[Data in this exercise — start]

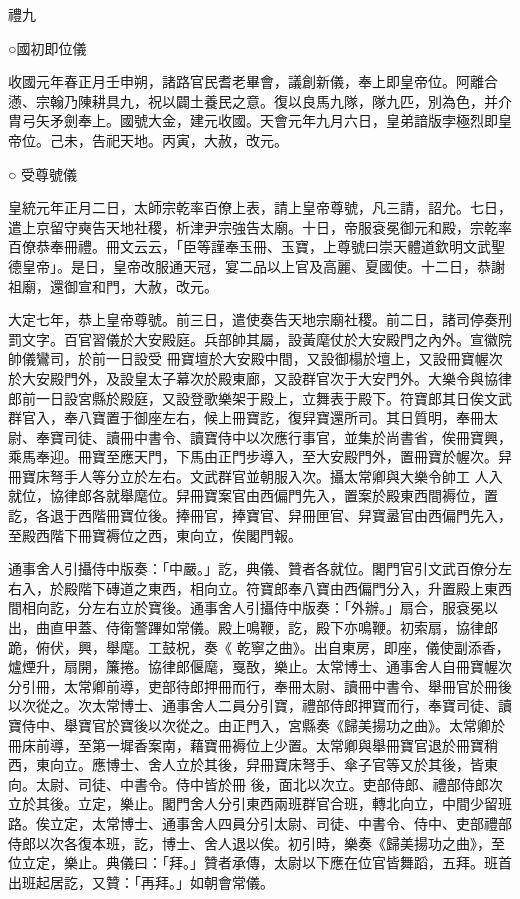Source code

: 
\begin{pinyinscope}

 禮九



 ○國初即位儀



 收國元年春正月壬申朔，諸路官民耆老畢會，議創新儀，奉上即皇帝位。阿離合懣、宗翰乃陳耕具九，祝以闢土養民之意。復以良馬九隊，隊九匹，別為色，并介胄弓矢矛劍奉上。國號大金，建元收國。天會元年九月六日，皇弟諳版孛極烈即皇帝位。己未，告祀天地。丙寅，大赦，改元。



 ○
 受尊號儀



 皇統元年正月二日，太師宗乾率百僚上表，請上皇帝尊號，凡三請，詔允。七日，遣上京留守奭告天地社稷，析津尹宗強告太廟。十日，帝服袞冕御元和殿，宗乾率百僚恭奉冊禮。冊文云云，「臣等謹奉玉冊、玉寶，上尊號曰崇天體道欽明文武聖德皇帝」。是日，皇帝改服通天冠，宴二品以上官及高麗、夏國使。十二日，恭謝祖廟，還御宣和門，大赦，改元。



 大定七年，恭上皇帝尊號。前三日，遣使奏告天地宗廟社稷。前二日，諸司停奏刑罰文字。百官習儀於大安殿庭。兵部帥其屬，設黃麾仗於大安殿門之內外。宣徽院帥儀鸞司，於前一日設受
 冊寶壇於大安殿中間，又設御榻於壇上，又設冊寶幄次於大安殿門外，及設皇太子幕次於殿東廊，又設群官次于大安門外。大樂令與協律郎前一日設宮縣於殿庭，又設登歌樂架于殿上，立舞表于殿下。符寶郎其日俟文武群官入，奉八寶置于御座左右，候上冊寶訖，復舁寶還所司。其日質明，奉冊太尉、奉寶司徒、讀冊中書令、讀寶侍中以次應行事官，並集於尚書省，俟冊寶興，乘馬奉迎。冊寶至應天門，下馬由正門步導入，至大安殿門外，置冊寶於幄次。舁冊寶床弩手人等分立於左右。文武群官並朝服入次。攝太常卿與大樂令帥工
 人入就位，協律郎各就舉麾位。舁冊寶案官由西偏門先入，置案於殿東西間褥位，置訖，各退于西階冊寶位後。捧冊官，捧寶官、舁冊匣官、舁寶盝官由西偏門先入，至殿西階下冊寶褥位之西，東向立，俟閣門報。



 通事舍人引攝侍中版奏：「中嚴。」訖，典儀、贊者各就位。閣門官引文武百僚分左右入，於殿階下磚道之東西，相向立。符寶郎奉八寶由西偏門分入，升置殿上東西間相向訖，分左右立於寶後。通事舍人引攝侍中版奏：「外辦。」扇合，服袞冕以出，曲直甲蓋、侍衛警蹕如常儀。殿上鳴鞭，訖，殿下亦鳴鞭。初索扇，協律郎跪，俯伏，興，舉麾。工鼓柷，奏《
 乾寧之曲》。出自東房，即座，儀使副添香，爐煙升，扇開，簾捲。協律郎偃麾，戛敔，樂止。太常博士、通事舍人自冊寶幄次分引冊，太常卿前導，吏部待郎押冊而行，奉冊太尉、讀冊中書令、舉冊官於冊後以次從之。次太常博士、通事舍人二員分引寶，禮部侍郎押寶而行，奉寶司徒、讀寶侍中、舉寶官於寶後以次從之。由正門入，宮縣奏《歸美揚功之曲》。太常卿於冊床前導，至第一墀香案南，藉寶冊褥位上少置。太常卿與舉冊寶官退於冊寶稍西，東向立。應博士、舍人立於其後，舁冊寶床弩手、傘子官等又於其後，皆東向。太尉、司徒、中書令。侍中皆於冊
 後，面北以次立。吏部侍郎、禮部侍郎次立於其後。立定，樂止。閣門舍人分引東西兩班群官合班，轉北向立，中間少留班路。俟立定，太常博士、通事舍人四員分引太尉、司徒、中書令、侍中、吏部禮部侍郎以次各復本班，訖，博士、舍人退以俟。初引時，樂奏《歸美揚功之曲》，至位立定，樂止。典儀曰：「拜。」贊者承傳，太尉以下應在位官皆舞蹈，五拜。班首出班起居訖，又贊：「再拜。」如朝會常儀。




\end{pinyinscope}
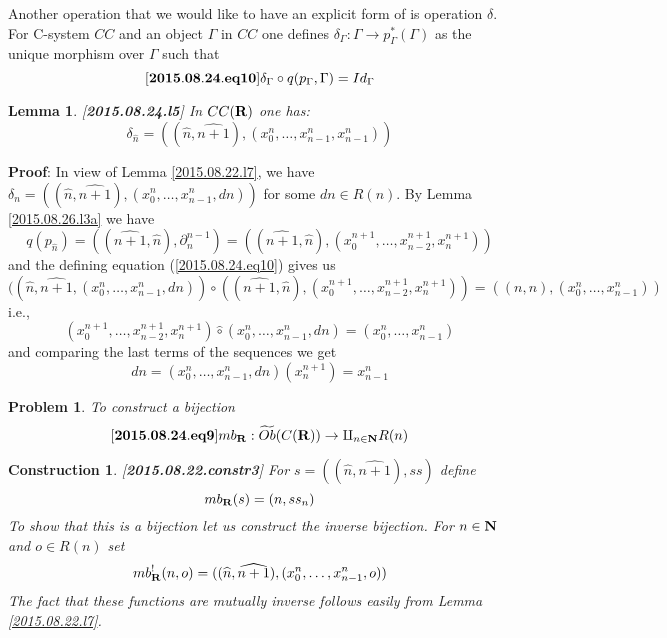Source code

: \documentclass[11pt]{article}
\newenvironment{eq}{\begin{equation}}{\end{equation}}
\newenvironment{proof}{{\bf Proof}:}{\vskip 5mm }
\newtheorem{lemma}[proposition]{Lemma}
\newtheorem{problem}[proposition]{Problem}
\newtheorem{construction}[proposition]{Construction}
\newcommand{\llabel}[1]{\label{#1}[{\bf #1}]}
\newcommand{\sr}{\rightarrow}
\newcommand{\nn}{{\bf N\rm}}
\newcommand{\nat}{\nn}
\newcommand{\rr}{{\bf R}}
\newcommand{\wt}{\widetilde}
\newcommand{\wh}{\widehat}
\newcommand{\hc}{\wh{\circ}}
\begin{document}
%
Another operation that we would like to have an explicit form of is operation $\delta$. For C-system $CC$ and an object $\Gamma$ in $CC$ one defines $\delta_{\Gamma}:\Gamma\sr p_{\Gamma}^*(\Gamma)$ as the unique morphism over $\Gamma$ such that 
%
\begin{eq}\llabel{2015.08.24.eq10}
\delta_{\Gamma}\circ q(p_{\Gamma},\Gamma)=Id_{\Gamma}
\end{eq}
%
\begin{lemma}\llabel{2015.08.24.l5}
In $CC(\rr)$ one has: 
%
$$\delta_{\wh{n}}=((\wh{n},\wh{n+1}),(x_0^{n},\dots,x_{n-1}^{n},x_{n-1}^n))$$
%
\end{lemma}
%
\begin{proof}
In view of Lemma \ref{2015.08.22.l7}, we have $\delta_n=((\wh{n},\wh{n+1}),(x_0^{n},\dots,x_{n-1}^{n},dn))$ for some $dn\in R(n)$. By Lemma \ref{2015.08.26.l3a} we have
%
$$q(p_{\wh{n}})=((\wh{n+1},\wh{n}),\partial^{n-1}_{n})=((\wh{n+1},\wh{n}), (x_0^{n+1},\dots,x_{n-2}^{n+1},x_n^{n+1}))$$
%
and the defining equation (\ref{2015.08.24.eq10}) gives us
%
$$((\wh{n},\wh{n+1},(x_0^{n},\dots,x_{n-1}^{n},dn))\circ ((\wh{n+1},\wh{n}), (x_0^{n+1},\dots,x_{n-2}^{n+1},x_n^{n+1}))=((n,n),(x_0^n,\dots,x_{n-1}^n))$$
%
i.e.,
%
$$(x_0^{n+1},\dots,x_{n-2}^{n+1},x_n^{n+1})\hc (x_0^{n},\dots,x_{n-1}^{n},dn) =(x_0^n,\dots,x_{n-1}^n)$$
%
and comparing the last terms of the sequences we get
%
$$dn=(x_0^{n},\dots,x_{n-1}^{n},dn)(x_n^{n+1})=x_{n-1}^n$$
%
\end{proof}














%
\begin{problem}
To construct a bijection
%
\begin{eq}\llabel{2015.08.24.eq9}
mb_{\rr}:\wt{Ob}(C(\rr))\sr \amalg_{n\in\nat} R(n)
\end{eq}
%
\end{problem}
%
\begin{construction}\rm
\llabel{2015.08.22.constr3}
For $s=((\wh{n},\wh{n+1}),ss)$ define
%
$$mb_{\rr}(s)=(n,ss_n)$$
%
To show that this is a bijection let us construct the inverse bijection. For $n\in\nn$ and $o\in R(n)$ set
%
$$mb_{\rr}^!(n,o)=((\wh{n},\wh{n+1}),(x_0^n,\dots,x_{n-1}^n,o))$$
%
The fact that these functions are mutually inverse follows easily from Lemma \ref{2015.08.22.l7}.
\end{construction}
%
\end{document}
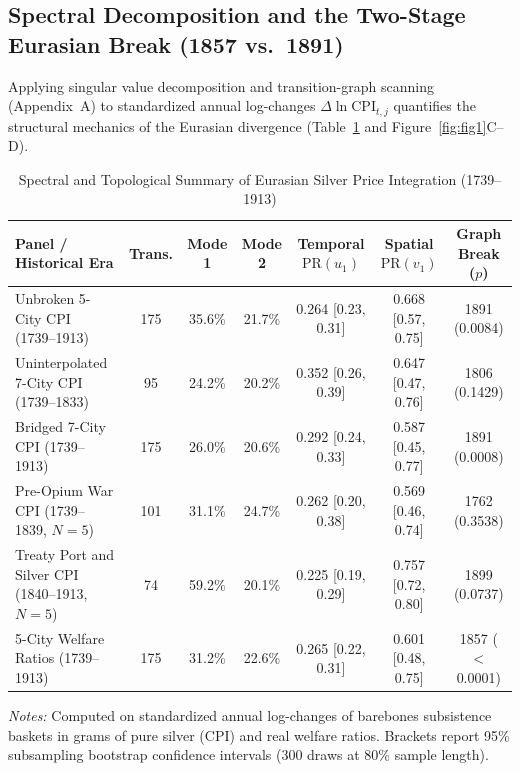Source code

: \documentclass[11pt,a4paper]{article}
\begin{document}
\subsection{Spectral Decomposition and the Two-Stage Eurasian Break (1857 vs.\ 1891)}
Applying singular value decomposition and transition-graph scanning (Appendix~A) to standardized annual log-changes $\Delta \ln \mathrm{CPI}_{t,j}$ quantifies the structural mechanics of the Eurasian divergence (Table~\ref{tab:eurasia_summary} and Figure~\ref{fig:fig1}C--D).
\begin{table}[htbp]
\centering
\caption{Spectral and Topological Summary of Eurasian Silver Price Integration (1739--1913)}
\label{tab:eurasia_summary}
\scriptsize
\setlength{\tabcolsep}{3pt}
\begin{tabular}{@{}p{}cccccc@{}}
\toprule
\textbf{Panel / Historical Era} & \textbf{Trans.} & \textbf{Mode 1} & \textbf{Mode 2} & \textbf{Temporal $\mathrm{PR}(u_1)$} & \textbf{Spatial $\mathrm{PR}(v_1)$} & \textbf{Graph Break ($p$)} \tabularnewline
\midrule
Unbroken 5-City CPI (1739--1913) & 175 & 35.6\% & 21.7\% & 0.264 [0.23, 0.31] & 0.668 [0.57, 0.75] & 1891 (0.0084) \tabularnewline
Uninterpolated 7-City CPI (1739--1833) & 95 & 24.2\% & 20.2\% & 0.352 [0.26, 0.39] & 0.647 [0.47, 0.76] & 1806 (0.1429) \tabularnewline
Bridged 7-City CPI (1739--1913) & 175 & 26.0\% & 20.6\% & 0.292 [0.24, 0.33] & 0.587 [0.45, 0.77] & 1891 (0.0008) \tabularnewline
Pre-Opium War CPI (1739--1839, $N=5$) & 101 & 31.1\% & 24.7\% & 0.262 [0.20, 0.38] & 0.569 [0.46, 0.74] & 1762 (0.3538) \tabularnewline
Treaty Port and Silver CPI (1840--1913, $N=5$) & 74 & 59.2\% & 20.1\% & 0.225 [0.19, 0.29] & 0.757 [0.72, 0.80] & 1899 (0.0737) \tabularnewline
5-City Welfare Ratios (1739--1913) & 175 & 31.2\% & 22.6\% & 0.265 [0.22, 0.31] & 0.601 [0.48, 0.75] & 1857 ($<$0.0001) \tabularnewline
\bottomrule
\end{tabular}
\vspace{1mm}
\begin{minipage}{\textwidth}
\footnotesize\emph{Notes:} Computed on standardized annual log-changes of barebones subsistence baskets in grams of pure silver (CPI) and real welfare ratios. Brackets report 95\% subsampling bootstrap confidence intervals (300 draws at 80\% sample length).
\end{minipage}
\end{table}
\end{document}
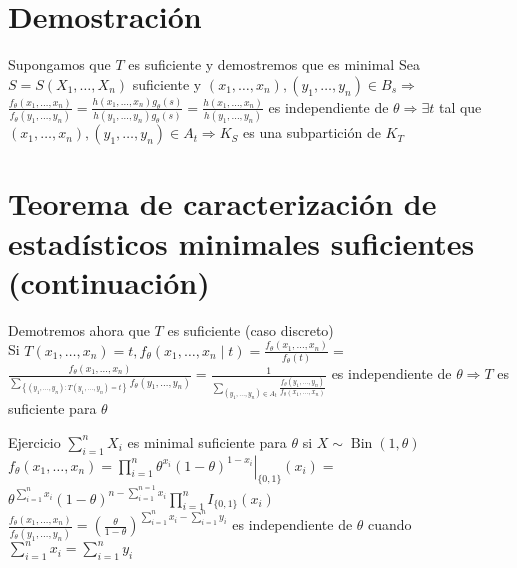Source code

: \section*{Demostración}
Supongamos que $T$ es suficiente y demostremos que es minimal Sea $S=S\left(X_{1}, \ldots, X_{n}\right)$ suficiente y $\left(x_{1}, \ldots, x_{n}\right),\left(y_{1}, \ldots, y_{n}\right) \in B_{s} \Rightarrow$ $\frac{f_{\theta}\left(x_{1}, \ldots, x_{n}\right)}{f_{\theta}\left(y_{1}, \ldots, y_{n}\right)}=\frac{h\left(x_{1}, \ldots, x_{n}\right) g_{\theta}(s)}{h\left(y_{1}, \ldots, y_{n}\right) g_{\theta}(s)}=\frac{h\left(x_{1}, \ldots, x_{n}\right)}{h\left(y_{1}, \ldots, y_{n}\right)}$ es independiente de $\theta \Rightarrow \exists t$ tal que $\left(x_{1}, \ldots, x_{n}\right),\left(y_{1}, \ldots, y_{n}\right) \in A_{t} \Rightarrow K_{S}$ es una subpartición de $K_{T}$

\section*{Teorema de caracterización de estadísticos minimales suficientes (continuación)}
Demotremos ahora que $T$ es suficiente (caso discreto)\\
Si $T\left(x_{1}, \ldots, x_{n}\right)=t, f_{\theta}\left(x_{1}, \ldots, x_{n} \mid t\right)=\frac{f_{\theta}\left(x_{1}, \ldots, x_{n}\right)}{f_{\theta}(t)}=$\\
$\frac{f_{\theta}\left(x_{1}, \ldots, x_{n}\right)}{\sum_{\left\{\left(y_{1}, \ldots, y_{n}\right): T\left(y_{1}, \ldots, y_{n}\right)=t\right\}} f_{\theta}\left(y_{1}, \ldots, y_{n}\right)}=\frac{1}{\sum_{\left(y_{1}, \ldots, y_{n}\right) \in A_{t}} \frac{f_{\theta}\left(y_{1}, \ldots, y_{n}\right)}{f_{\theta}\left(x_{1}, \ldots, x_{n}\right)}}$ es independiente de $\theta \Rightarrow T$ es suficiente para $\theta$

Ejercicio $\sum_{i=1}^{n} X_{i}$ es minimal suficiente para $\theta$ si $X \sim \operatorname{Bin}(1, \theta)$\\
$f_{\theta}\left(x_{1}, \ldots, x_{n}\right)=\left.\prod_{i=1}^{n} \theta^{x_{i}}(1-\theta)^{1-x_{i}}\right|_{\{0,1\}}\left(x_{i}\right)=$\\
$\theta^{\sum_{i=1}^{n} x_{i}}(1-\theta)^{n-\sum_{i=1}^{n=1} x_{i}} \prod_{i=1}^{n} I_{\{0,1\}}\left(x_{i}\right)$\\
$\frac{f_{\theta}\left(x_{1}, \ldots, x_{n}\right)}{f_{\theta}\left(y_{1}, \ldots, y_{n}\right)}=\left(\frac{\theta}{1-\theta}\right)^{\sum_{i=1}^{n} x_{i}-\sum_{i=1}^{n} y_{i}}$ es independiente de $\theta$ cuando\\
$\sum_{i=1}^{n} x_{i}=\sum_{i=1}^{n} y_{i}$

[Data in this exercise — finish]

**Brief:**
Pull out all lines containing the word "newtheorem" from the entries above.

**Solution to the problem:**
\newtheorem{lemma}[proposition]{Lemma}
\newtheorem{problem}[proposition]{Problem}
\newtheorem{construction}[proposition]{Construction}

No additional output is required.